The classic example is the set of products that falls loosely under the “data warehouse” category.

The problem some people think they have is that if they did not collect data when they needed it, they don’t have access to it now. In a lot of cases, you can’t simply go back and reconstruct it or get it from another source; it is lost forever.

So, people started coming up with a long series of products that would let you capture massive amounts of unstructured data, then later, when you need it, you could apply some structure on top and use it.

That makes sense, sort of. Collect absolutely everything and dump it into a giant warehouse, then use it later.

The first flaw, though, is that collecting data and keeping it around for a long time is expensive. You need some storage devices, but you also need a way to tell when the data has expired. Consumer data from thirty years ago may be of interest to a historian, but is probably useless for most businesses. So, you have all of this unstructured data, when do you get rid of it? If you don’t know what the data really is, then sadly, the answer is ‘never’, which is insanely expensive.

The other obvious problem is that some of the data you have captured is ‘raw’, and some of it is ‘derived’. It is a waste of money to persist that derived stuff, since you can reconstruct it. But again, if you don’t know what you have captured, you can not distinguish it.

The bigger problem, though, is that you now have this sea of unstructured data, and thanks to various changes over time, it does not fit together nicely. So that act of putting a structure on top is non-trivial. In fact, it is orders of magnitude more complicated now than if you had just sorted out carefully what you needed first.

Changes make it hard to stitch together, and bugs and glitches pad it out with lots and lots of garbage. The noise overwhelms the signal.

It’s so difficult to meticulously pick through it and turn it into usable information that it is highly unlikely that anyone will ever bother doing that. Or if they did it for a while, eventually they’d stop doing it. If they don’t have the time and patience to do it earlier, then why would that change later?

So, you're burning all of these resources to prevent a problem you really shouldn’t have, in the unlikely case that someone may go through Herculean effort to get value out of it later.

If there is a line of business, then there are fundamental core data entities that underpin it. Mostly, they change slowly, but in all cases, you will always have ongoing work to keep up with any changes. You can’t escape that. If you did reasonable analysis and modelled the data correctly, then you could set up partitioned entry points for all of the data and keep teams around to stay synced to any gradual changes. In that case, you know what data is out there, you know how it is structured and what it means, and you have the appropriate systems in place to capture it. Your IT department is organized and effective.

The derived variations of this core data may go through all sorts of weird gyrations, but the fundamentals are easy enough to understand and capture. So, if you are organized and functioning correctly, you wouldn’t need an insurance technology to double up the capture ‘just in case’.

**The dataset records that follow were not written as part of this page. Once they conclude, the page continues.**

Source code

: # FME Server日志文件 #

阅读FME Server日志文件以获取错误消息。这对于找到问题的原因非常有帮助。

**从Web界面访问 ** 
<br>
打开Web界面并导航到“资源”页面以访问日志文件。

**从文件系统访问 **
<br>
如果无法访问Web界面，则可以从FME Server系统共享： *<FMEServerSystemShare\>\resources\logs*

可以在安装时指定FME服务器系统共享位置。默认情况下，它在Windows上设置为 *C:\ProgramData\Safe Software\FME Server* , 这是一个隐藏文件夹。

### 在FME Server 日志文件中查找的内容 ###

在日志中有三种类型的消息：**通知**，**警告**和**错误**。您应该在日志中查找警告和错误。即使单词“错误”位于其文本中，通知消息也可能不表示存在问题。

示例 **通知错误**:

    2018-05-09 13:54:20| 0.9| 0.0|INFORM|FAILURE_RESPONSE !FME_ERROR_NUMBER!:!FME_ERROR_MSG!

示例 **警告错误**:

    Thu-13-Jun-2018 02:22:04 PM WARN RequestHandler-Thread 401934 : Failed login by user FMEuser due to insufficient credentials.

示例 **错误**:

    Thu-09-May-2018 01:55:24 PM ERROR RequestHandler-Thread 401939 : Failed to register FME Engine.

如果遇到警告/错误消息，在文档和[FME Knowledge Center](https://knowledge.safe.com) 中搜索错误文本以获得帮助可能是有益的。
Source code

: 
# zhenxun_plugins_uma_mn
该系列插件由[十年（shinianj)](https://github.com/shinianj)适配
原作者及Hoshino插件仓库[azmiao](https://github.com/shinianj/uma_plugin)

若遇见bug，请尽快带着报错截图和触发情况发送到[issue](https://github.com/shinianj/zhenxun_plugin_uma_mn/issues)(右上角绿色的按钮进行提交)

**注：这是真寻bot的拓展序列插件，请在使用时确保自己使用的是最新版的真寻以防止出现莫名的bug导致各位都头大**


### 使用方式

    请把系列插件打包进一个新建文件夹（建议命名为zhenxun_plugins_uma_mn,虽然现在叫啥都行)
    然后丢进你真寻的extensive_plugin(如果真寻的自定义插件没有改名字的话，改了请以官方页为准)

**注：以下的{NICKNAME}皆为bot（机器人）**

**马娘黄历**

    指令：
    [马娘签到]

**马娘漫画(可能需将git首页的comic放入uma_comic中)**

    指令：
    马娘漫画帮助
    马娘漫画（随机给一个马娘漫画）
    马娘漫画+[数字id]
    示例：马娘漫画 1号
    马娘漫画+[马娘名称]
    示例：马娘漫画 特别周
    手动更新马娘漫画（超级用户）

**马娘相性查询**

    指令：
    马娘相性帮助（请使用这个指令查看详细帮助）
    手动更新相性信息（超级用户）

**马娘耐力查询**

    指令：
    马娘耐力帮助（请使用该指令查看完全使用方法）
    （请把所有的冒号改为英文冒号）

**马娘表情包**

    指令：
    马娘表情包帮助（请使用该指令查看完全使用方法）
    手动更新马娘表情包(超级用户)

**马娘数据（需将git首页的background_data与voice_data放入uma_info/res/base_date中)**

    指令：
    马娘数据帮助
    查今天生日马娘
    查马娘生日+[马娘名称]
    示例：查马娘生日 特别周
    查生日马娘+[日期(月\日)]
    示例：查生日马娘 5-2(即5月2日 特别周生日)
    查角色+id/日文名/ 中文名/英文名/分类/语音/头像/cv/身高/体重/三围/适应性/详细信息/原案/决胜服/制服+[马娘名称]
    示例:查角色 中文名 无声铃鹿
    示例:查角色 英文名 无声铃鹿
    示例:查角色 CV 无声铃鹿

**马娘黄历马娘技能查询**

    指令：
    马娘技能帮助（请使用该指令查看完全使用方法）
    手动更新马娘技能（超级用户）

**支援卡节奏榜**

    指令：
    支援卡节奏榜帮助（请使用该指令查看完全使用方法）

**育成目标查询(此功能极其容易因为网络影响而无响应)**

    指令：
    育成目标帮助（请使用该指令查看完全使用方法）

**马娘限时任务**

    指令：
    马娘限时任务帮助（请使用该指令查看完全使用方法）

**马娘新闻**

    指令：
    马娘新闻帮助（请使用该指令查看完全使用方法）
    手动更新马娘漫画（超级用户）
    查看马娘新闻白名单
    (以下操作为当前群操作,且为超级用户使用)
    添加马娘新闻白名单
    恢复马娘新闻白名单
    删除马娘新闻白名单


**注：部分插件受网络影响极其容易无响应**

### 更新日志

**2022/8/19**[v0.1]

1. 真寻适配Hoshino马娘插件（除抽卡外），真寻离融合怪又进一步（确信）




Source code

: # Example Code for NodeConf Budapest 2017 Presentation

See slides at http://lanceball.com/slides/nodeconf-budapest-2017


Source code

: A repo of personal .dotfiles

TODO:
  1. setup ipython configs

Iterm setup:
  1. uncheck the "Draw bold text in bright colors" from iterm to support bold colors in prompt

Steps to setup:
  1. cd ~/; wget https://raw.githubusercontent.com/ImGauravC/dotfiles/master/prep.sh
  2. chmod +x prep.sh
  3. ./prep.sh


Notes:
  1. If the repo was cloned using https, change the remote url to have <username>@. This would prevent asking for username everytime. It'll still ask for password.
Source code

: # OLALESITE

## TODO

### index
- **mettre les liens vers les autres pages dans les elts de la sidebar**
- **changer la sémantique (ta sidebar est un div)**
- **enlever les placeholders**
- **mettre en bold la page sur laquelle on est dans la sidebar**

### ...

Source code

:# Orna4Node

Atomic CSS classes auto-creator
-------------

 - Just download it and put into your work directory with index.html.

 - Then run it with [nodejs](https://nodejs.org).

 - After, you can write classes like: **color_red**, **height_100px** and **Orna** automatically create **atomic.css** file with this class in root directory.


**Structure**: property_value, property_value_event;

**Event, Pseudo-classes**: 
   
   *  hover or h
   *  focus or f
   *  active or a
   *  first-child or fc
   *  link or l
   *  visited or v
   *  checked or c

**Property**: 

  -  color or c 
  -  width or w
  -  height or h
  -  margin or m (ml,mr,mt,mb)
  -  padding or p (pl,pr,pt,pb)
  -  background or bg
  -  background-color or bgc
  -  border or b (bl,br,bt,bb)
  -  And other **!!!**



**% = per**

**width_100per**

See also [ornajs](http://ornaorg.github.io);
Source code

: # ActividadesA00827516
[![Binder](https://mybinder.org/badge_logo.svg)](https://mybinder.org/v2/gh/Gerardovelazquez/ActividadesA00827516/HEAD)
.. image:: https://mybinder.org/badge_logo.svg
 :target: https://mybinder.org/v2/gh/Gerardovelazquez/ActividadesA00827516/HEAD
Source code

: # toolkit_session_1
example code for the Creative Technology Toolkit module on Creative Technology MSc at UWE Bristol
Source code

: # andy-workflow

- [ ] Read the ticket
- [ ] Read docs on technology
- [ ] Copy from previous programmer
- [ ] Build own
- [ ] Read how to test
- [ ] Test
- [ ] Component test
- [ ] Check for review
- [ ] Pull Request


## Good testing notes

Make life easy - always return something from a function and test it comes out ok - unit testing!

Flipped around, if you think you “need” a data warehouse in order to capture stuff that you worried you might have missed, your actual problem is that your IT department is a disorganized disaster area. You still don’t need a warehouse; you need to fix your IT department. So someone selling you a warehouse as a solution to your IT problems is selling you snake oil. It ain’t going to help.

Now it is possible that there is a lag between ‘changes’ and the ability to update the collection of the data. So, you think that to solve that, you need a warehouse, but the same argument applies.

The changes aren’t frequent enough and really aren’t surprises, so the lag is caused by other internal issues. If you have an important line of business, and it changes every so often, then it would make sense (and is cheaper) if you just have a team waiting to jump into action to keep up with those changes. If they are not fully occupied in between changes, that is not a flaw or waste of money; they are just firefighters and need to be on standby. Sometimes you need firefighters, or a little spare capacity, or some insurance. That is reasonable resource management. Don’t place and build your house on the beach based on low tides; do it based on at least king tides or even tsunamis.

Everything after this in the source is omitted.